Available Analysis Results
In order to give new teams an easy entry, we provide results of content analysis to all teams. The V3C1 and V3C2 datasets already come with segmentation information and include shot boundaries and keyframes. Moreover, we provide resulting data for V3C1 and V3C2 from different content analysis steps (e.g., color, faces, text, detected ImageNet classes, etc.). The analysis data is available here and described in this article and this one for V3C2. Also, the ASR data has been released here (many thanks to Luca Rossetto et al.)!
Shot Boundary Detection
Moreover, the SIRET team shared their shot detection network (TransNet) as well as TransNet V2 in https://github.com/soCzech/TransNetV2 (see paper here: https://arxiv.org/pdf/2008.04838.pdf). Many thanks to Jakub Lokoc and his team!

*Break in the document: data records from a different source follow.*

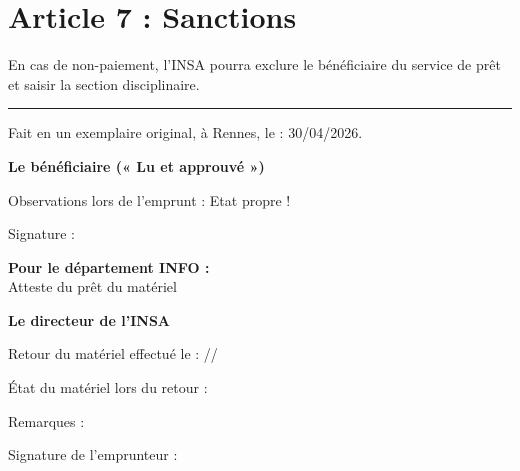 \documentclass[12pt,a4paper]{article}
\begin{document}
\section*{Article 7 : Sanctions}

En cas de non-paiement, l’INSA pourra exclure le bénéficiaire du service de prêt et saisir la section disciplinaire.

\vspace{0.5cm}
\rule{\linewidth}{1pt}
\vspace{0.5cm}

Fait en un exemplaire original, à Rennes, le : 30/04/2026.

\vspace{0.5cm}

\textbf{Le bénéficiaire (« Lu et approuvé »)} 

\vspace{0.4cm}

Observations lors de l’emprunt : Etat propre !

\vspace{0.4cm}

Signature :

\vspace{0.3cm}

\begin{minipage}{0.5\linewidth} 
\end{minipage} 
\hfill 
\begin{minipage}{0.5\linewidth} 
\textbf{Pour le département INFO :} \\[0.3cm] 
Atteste du prêt du matériel \\[0.4cm] 
\begin{center} 
\textbf{Le directeur de l’INSA} \\ 
\end{center} 
\end{minipage}

\vspace{1.2cm}

Retour du matériel effectué le : \underline{\hspace{2cm}}/\underline{\hspace{2cm}}/\underline{\hspace{2cm}}

\vspace{0.5cm}

État du matériel lors du retour : \\

\vspace{0.25cm}

Remarques : \\

\vspace{0.4cm}

Signature de l’emprunteur :
\end{document}
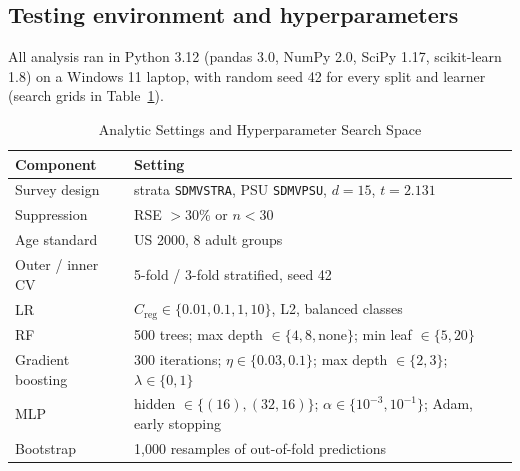 \subsection{Testing environment and hyperparameters}
All analysis ran in Python 3.12 (pandas 3.0, NumPy 2.0, SciPy 1.17, scikit-learn 1.8) on a Windows 11 laptop, with random seed 42 for every split and learner (search grids in Table~\ref{tab:hp}).

\begin{table}[t]
\caption{Analytic Settings and Hyperparameter Search Space}
\label{tab:hp}
\centering
\footnotesize
\setlength{\tabcolsep}{3pt}
\begin{tabular}{@{}p{2.3cm}p{5.6cm}@{}}
\toprule
\textbf{Component} & \textbf{Setting} \\
\midrule
Survey design & strata \texttt{SDMVSTRA}, PSU \texttt{SDMVPSU}, $d=15$, $t=2.131$ \\
Suppression & RSE $>$30\% or $n<$30 \\
Age standard & US 2000, 8 adult groups \\
Outer / inner CV & 5-fold / 3-fold stratified, seed 42 \\
LR & $C_{\mathrm{reg}}\in\{0.01,0.1,1,10\}$, L2, balanced classes \\
RF & 500 trees; max depth $\in\{4,8,\text{none}\}$; min leaf $\in\{5,20\}$ \\
Gradient boosting & 300 iterations; $\eta\in\{0.03,0.1\}$; max depth $\in\{2,3\}$; $\lambda\in\{0,1\}$ \\
MLP & hidden $\in\{(16),(32,16)\}$; $\alpha\in\{10^{-3},10^{-1}\}$; Adam, early stopping \\
Bootstrap & 1,000 resamples of out-of-fold predictions \\
\bottomrule
\end{tabular}
\end{table}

For teams that want to join the VBS competition but need more resources to build a new system from scratch, starting with a simple, lightweight version of SOMHunter, the winning system at VBS 2020 is possible. The system is provided with all the necessary metadata for the V3C1 dataset. https://github.com/siret/somhunter
Providing a solid basis for research and development in the area of multimedia management retrieval, vitrivr (overall winner of VBS 2021) is a modular open-source multimedia retrieval stack that has been participating in VBS for several years. Its flexible architecture allows it to serve as a platform for developing new retrieval approaches. The entire stack is available from https://vitrivr.org/
To participate, please submit an extended demo paper (6+2 pages in Springer LNCS format, where the 2 pages may be used for references) by the deadline via the MMM 2024 Submission System (please select „Video Browser Showdown“ track). The submission should include a detailed description of the video search tool (including a screenshot) and how it supports interactive search in video data. Submissions will be peer-reviewed to ensure maximum quality. Accepted papers will be published in the proceedings of the MMM conference. In the public VBS session, each system needs to be presented (typically as a concise introductory video, or sometimes as a poster – but this will depend on the local situation and announced a few weeks before the competition).
We plan to write a joint journal paper after the VBS competition, to which each participating team should contribute to. The winning team will be honored to be in charge of the journal paper (as the main author).